La conclusión establecida es que el estatus de una mujer casada sigue al de su marido. Una mujer casada con un am ha'aretz es juzgada como él, y una mujer casada con un javer es juzgada como él. El razonamiento es sencillo: una casa funciona con un solo criterio, y cada mujer se conduce según la práctica que se sigue en el hogar donde vive. Nuestra mishná aplica este principio a una situación concreta y, en el camino, continúa la discusión entre Rebbi Meir y los Jajamim que ha marcado todas las mishnayos de este capítulo hasta ahora.

El caso

"Eishes javer shehinija l'eishes am ha'aretz tojenes b'soj beisah." Una mujer casada con un javer dejó a su vecina, la esposa de un am ha'aretz, moliendo grano dentro de su casa. Imagínelo: la vecina vino de visita y está trabajando en el molino, mientras la dueña de la casa salió por un momento de la habitación.

"Paskah harejayim, habayis tamei." Si el molino se detuvo, toda la casa es temeah. El molino es un aparato que se trabaja de manera continua, y su sonido es una especie de informe sobre dónde está la mujer. Mientras se escucha la molienda, ella está fija en un mismo lugar. Cuando el sonido cesa, queda libre para levantarse y moverse a donde quiera, y Rebbi Meir supone que eso es exactamente lo que hizo. Un am ha'aretz no tiene ningún reparo en tocar lo que encuentra a su paso, de modo que debemos contar con la posibilidad de que ella haya deambulado y tocado.

"Lo paskah harejayim": pero si la molienda no se interrumpió, es decir, si ella permaneció en su trabajo sin pausa, entonces "ein tamei", nada en la casa se volvió tamei, "ela ad makom", excepto dentro de aquella zona "shehi yejolah lifshot es yadah v'liga", hasta donde ella podía extender el brazo y hacer contacto desde el lugar en que estaba sentada.

Cuando son dos

"Hayu shtayim", si había dos mujeres de amei ha'aretz en la casa, "bein kaj uvein kaj habayis tamei." Ya sea que el sonido del molino haya continuado o se haya detenido, toda la casa es temeah. "She'ajas tojenes v'ajas memashmeshes": una de ellas puede seguir moliendo, produciendo exactamente el sonido que nos habría tranquilizado, mientras la otra se levanta y anda hurgando por la casa. El ruido constante del molino ya no prueba absolutamente nada.

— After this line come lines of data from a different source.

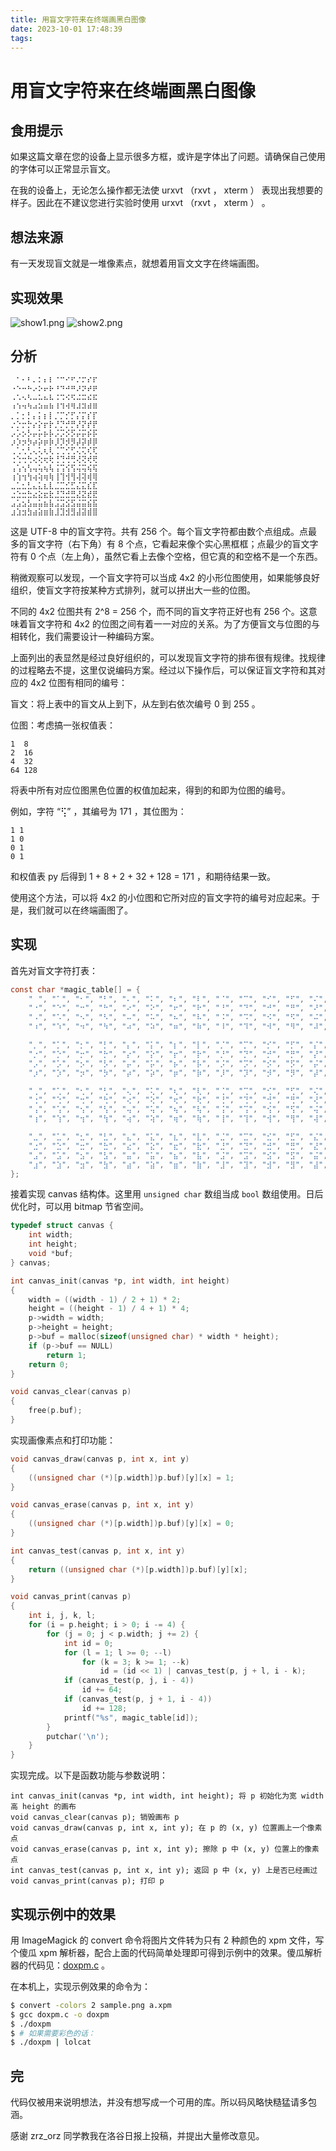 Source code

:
 ```yaml
---
title: 用盲文字符来在终端画黑白图像
date: 2023-10-01 17:48:39
tags:
---
```


# 用盲文字符来在终端画黑白图像

## 食用提示

如果这篇文章在您的设备上显示很多方框，或许是字体出了问题。请确保自己使用的字体可以正常显示盲文。

在我的设备上，无论怎么操作都无法使 urxvt （rxvt ， xterm ） 表现出我想要的样子。因此在不建议您进行实验时使用 urxvt （rxvt ， xterm ） 。

## 想法来源

有一天发现盲文就是一堆像素点，就想着用盲文文字在终端画图。

## 实现效果

![show1.png](https://cdn.luogu.com.cn/upload/image_hosting/lsp7f3e4.png)
![show2.png](https://cdn.luogu.com.cn/upload/image_hosting/1oy9pwhi.png)

## 分析

```plain
⠀⠁⠂⠃⠄⠅⠆⠇⠈⠉⠊⠋⠌⠍⠎⠏
⠐⠑⠒⠓⠔⠕⠖⠗⠘⠙⠚⠛⠜⠝⠞⠟
⠠⠡⠢⠣⠤⠥⠦⠧⠨⠩⠪⠫⠬⠭⠮⠯
⠰⠱⠲⠳⠴⠵⠶⠷⠸⠹⠺⠻⠼⠽⠾⠿
⡀⡁⡂⡃⡄⡅⡆⡇⡈⡉⡊⡋⡌⡍⡎⡏
⡐⡑⡒⡓⡔⡕⡖⡗⡘⡙⡚⡛⡜⡝⡞⡟
⡠⡡⡢⡣⡤⡥⡦⡧⡨⡩⡪⡫⡬⡭⡮⡯
⡰⡱⡲⡳⡴⡵⡶⡷⡸⡹⡺⡻⡼⡽⡾⡿
⢀⢁⢂⢃⢄⢅⢆⢇⢈⢉⢊⢋⢌⢍⢎⢏
⢐⢑⢒⢓⢔⢕⢖⢗⢘⢙⢚⢛⢜⢝⢞⢟
⢠⢡⢢⢣⢤⢥⢦⢧⢨⢩⢪⢫⢬⢭⢮⢯
⢰⢱⢲⢳⢴⢵⢶⢷⢸⢹⢺⢻⢼⢽⢾⢿
⣀⣁⣂⣃⣄⣅⣆⣇⣈⣉⣊⣋⣌⣍⣎⣏
⣐⣑⣒⣓⣔⣕⣖⣗⣘⣙⣚⣛⣜⣝⣞⣟
⣠⣡⣢⣣⣤⣥⣦⣧⣨⣩⣪⣫⣬⣭⣮⣯
⣰⣱⣲⣳⣴⣵⣶⣷⣸⣹⣺⣻⣼⣽⣾⣿
```

这是 UTF-8 中的盲文字符。共有 256 个。每个盲文字符都由数个点组成。点最多的盲文字符（右下角）有 8 个点，它看起来像个实心黑框框；点最少的盲文字符有 0 个点（左上角），虽然它看上去像个空格，但它真的和空格不是一个东西。

稍微观察可以发现，一个盲文字符可以当成 4x2 的小形位图使用，如果能够良好组织，使盲文字符按某种方式排列，就可以拼出大一些的位图。

不同的 4x2 位图共有 2^8 = 256 个，而不同的盲文字符正好也有 256 个。这意味着盲文字符和 4x2 的位图之间有着一一对应的关系。为了方便盲文与位图的与相转化，我们需要设计一种编码方案。

上面列出的表显然是经过良好组织的，可以发现盲文字符的排布很有规律。找规律的过程略去不提，这里仅说编码方案。经过以下操作后，可以保证盲文字符和其对应的 4x2 位图有相同的编号：

盲文：将上表中的盲文从上到下，从左到右依次编号 0 到 255 。

位图：考虑搞一张权值表：

```plain
1  8
2  16
4  32
64 128
```

将表中所有对应位图黑色位置的权值加起来，得到的和即为位图的编号。

例如，字符 “⢫” ，其编号为 171 ，其位图为：

```plain
1 1
1 0
0 1
0 1
```

和权值表 py 后得到 1 + 8 + 2 + 32 + 128 = 171 ，和期待结果一致。

使用这个方法，可以将 4x2 的小位图和它所对应的盲文字符的编号对应起来。于是，我们就可以在终端画图了。

## 实现

首先对盲文字符打表：

```c
const char *magic_table[] = {
	"⠀", "⠁", "⠂", "⠃", "⠄", "⠅", "⠆", "⠇", "⠈", "⠉", "⠊", "⠋", "⠌", "⠍", "⠎", "⠏",
	"⠐", "⠑", "⠒", "⠓", "⠔", "⠕", "⠖", "⠗", "⠘", "⠙", "⠚", "⠛", "⠜", "⠝", "⠞", "⠟",
	"⠠", "⠡", "⠢", "⠣", "⠤", "⠥", "⠦", "⠧", "⠨", "⠩", "⠪", "⠫", "⠬", "⠭", "⠮", "⠯",
	"⠰", "⠱", "⠲", "⠳", "⠴", "⠵", "⠶", "⠷", "⠸", "⠹", "⠺", "⠻", "⠼", "⠽", "⠾", "⠿",

	"⡀", "⡁", "⡂", "⡃", "⡄", "⡅", "⡆", "⡇", "⡈", "⡉", "⡊", "⡋", "⡌", "⡍", "⡎", "⡏",
	"⡐", "⡑", "⡒", "⡓", "⡔", "⡕", "⡖", "⡗", "⡘", "⡙", "⡚", "⡛", "⡜", "⡝", "⡞", "⡟",
	"⡠", "⡡", "⡢", "⡣", "⡤", "⡥", "⡦", "⡧", "⡨", "⡩", "⡪", "⡫", "⡬", "⡭", "⡮", "⡯",
	"⡰", "⡱", "⡲", "⡳", "⡴", "⡵", "⡶", "⡷", "⡸", "⡹", "⡺", "⡻", "⡼", "⡽", "⡾", "⡿",

	"⢀", "⢁", "⢂", "⢃", "⢄", "⢅", "⢆", "⢇", "⢈", "⢉", "⢊", "⢋", "⢌", "⢍", "⢎", "⢏",
	"⢐", "⢑", "⢒", "⢓", "⢔", "⢕", "⢖", "⢗", "⢘", "⢙", "⢚", "⢛", "⢜", "⢝", "⢞", "⢟",
	"⢠", "⢡", "⢢", "⢣", "⢤", "⢥", "⢦", "⢧", "⢨", "⢩", "⢪", "⢫", "⢬", "⢭", "⢮", "⢯",
	"⢰", "⢱", "⢲", "⢳", "⢴", "⢵", "⢶", "⢷", "⢸", "⢹", "⢺", "⢻", "⢼", "⢽", "⢾", "⢿",

	"⣀", "⣁", "⣂", "⣃", "⣄", "⣅", "⣆", "⣇", "⣈", "⣉", "⣊", "⣋", "⣌", "⣍", "⣎", "⣏",
	"⣐", "⣑", "⣒", "⣓", "⣔", "⣕", "⣖", "⣗", "⣘", "⣙", "⣚", "⣛", "⣜", "⣝", "⣞", "⣟",
	"⣠", "⣡", "⣢", "⣣", "⣤", "⣥", "⣦", "⣧", "⣨", "⣩", "⣪", "⣫", "⣬", "⣭", "⣮", "⣯",
	"⣰", "⣱", "⣲", "⣳", "⣴", "⣵", "⣶", "⣷", "⣸", "⣹", "⣺", "⣻", "⣼", "⣽", "⣾", "⣿"
};
```

接着实现 canvas 结构体。这里用 ``unsigned char`` 数组当成 ``bool`` 数组使用。日后优化时，可以用 bitmap 节省空间。

```c
typedef struct canvas {
	int width;
	int height;
	void *buf;
} canvas;

int canvas_init(canvas *p, int width, int height)
{
	width = ((width - 1) / 2 + 1) * 2;
	height = ((height - 1) / 4 + 1) * 4;
	p->width = width;
	p->height = height;
	p->buf = malloc(sizeof(unsigned char) * width * height);
	if (p->buf == NULL)
		return 1;
	return 0;
}

void canvas_clear(canvas p)
{
	free(p.buf);
}

```

实现画像素点和打印功能：
```c
void canvas_draw(canvas p, int x, int y)
{
	((unsigned char (*)[p.width])p.buf)[y][x] = 1;
}

void canvas_erase(canvas p, int x, int y)
{
	((unsigned char (*)[p.width])p.buf)[y][x] = 0;
}

int canvas_test(canvas p, int x, int y)
{
	return ((unsigned char (*)[p.width])p.buf)[y][x];
}

void canvas_print(canvas p)
{
	int i, j, k, l;
	for (i = p.height; i > 0; i -= 4) {
		for (j = 0; j < p.width; j += 2) {
			int id = 0;
			for (l = 1; l >= 0; --l)
				for (k = 3; k >= 1; --k)
					id = (id << 1) | canvas_test(p, j + l, i - k);
			if (canvas_test(p, j, i - 4))
				id += 64;
			if (canvas_test(p, j + 1, i - 4))
				id += 128;
			printf("%s", magic_table[id]);
		}
		putchar('\n');
	}
}
```

实现完成。以下是函数功能与参数说明：

```plain
int canvas_init(canvas *p, int width, int height); 将 p 初始化为宽 width 高 height 的画布
void canvas_clear(canvas p); 销毁画布 p
void canvas_draw(canvas p, int x, int y); 在 p 的 (x, y) 位置画上一个像素点
void canvas_erase(canvas p, int x, int y); 擦除 p 中 (x, y) 位置上的像素点
int canvas_test(canvas p, int x, int y); 返回 p 中 (x, y) 上是否已经画过
void canvas_print(canvas p); 打印 p
```

## 实现示例中的效果

用 ImageMagick 的 convert 命令将图片文件转为只有 2 种颜色的 xpm 文件，写个傻瓜 xpm 解析器，配合上面的代码简单处理即可得到示例中的效果。傻瓜解析器的代码见：[doxpm.c](https://www.luogu.org/paste/npaqkp89) 。

在本机上，实现示例效果的命令为：

```bash
$ convert -colors 2 sample.png a.xpm
$ gcc doxpm.c -o doxpm
$ ./doxpm
$ # 如果需要彩色的话：
$ ./doxpm | lolcat
```

## 完

代码仅被用来说明想法，并没有想写成一个可用的库。所以码风略快糙猛请多包涵。

感谢 zrz\_orz 同学教我在洛谷日报上投稿，并提出大量修改意见。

"Divrei Rebbi Meir." La mishná atribuye ahora esta enseñanza a Rebbi Meir, y la atribución abarca mucho más que la última cláusula: todas las resoluciones presentadas en la mishná hasta aquí son suyas.

La opinión de los Jajamim

"Vajajamim omrim": los Jajamim discrepan, manteniendo el mismo enfoque que adoptaron antes en el capítulo. Según ellos, nada es tamei más allá de "ad makom shehen yejolin", la zona dentro de la cual las mujeres podían "lifshot es yadan v'liga", extender la mano y tocar. No construimos una restricción sobre la suposición de que se levantaron y circularon por la casa; solo aquello de lo que tenemos fundamento para decir que realmente tocaron es declarado tamei.

Así, el mismo caso arroja dos resultados muy distintos. Para Rebbi Meir, el silencio del molino basta para volver temeah toda una casa, y una segunda mujer en la habitación deja al ruido mismo sin ningún valor como prueba. Para los Jajamim, la tumah no se extiende más allá del alcance de un brazo extendido.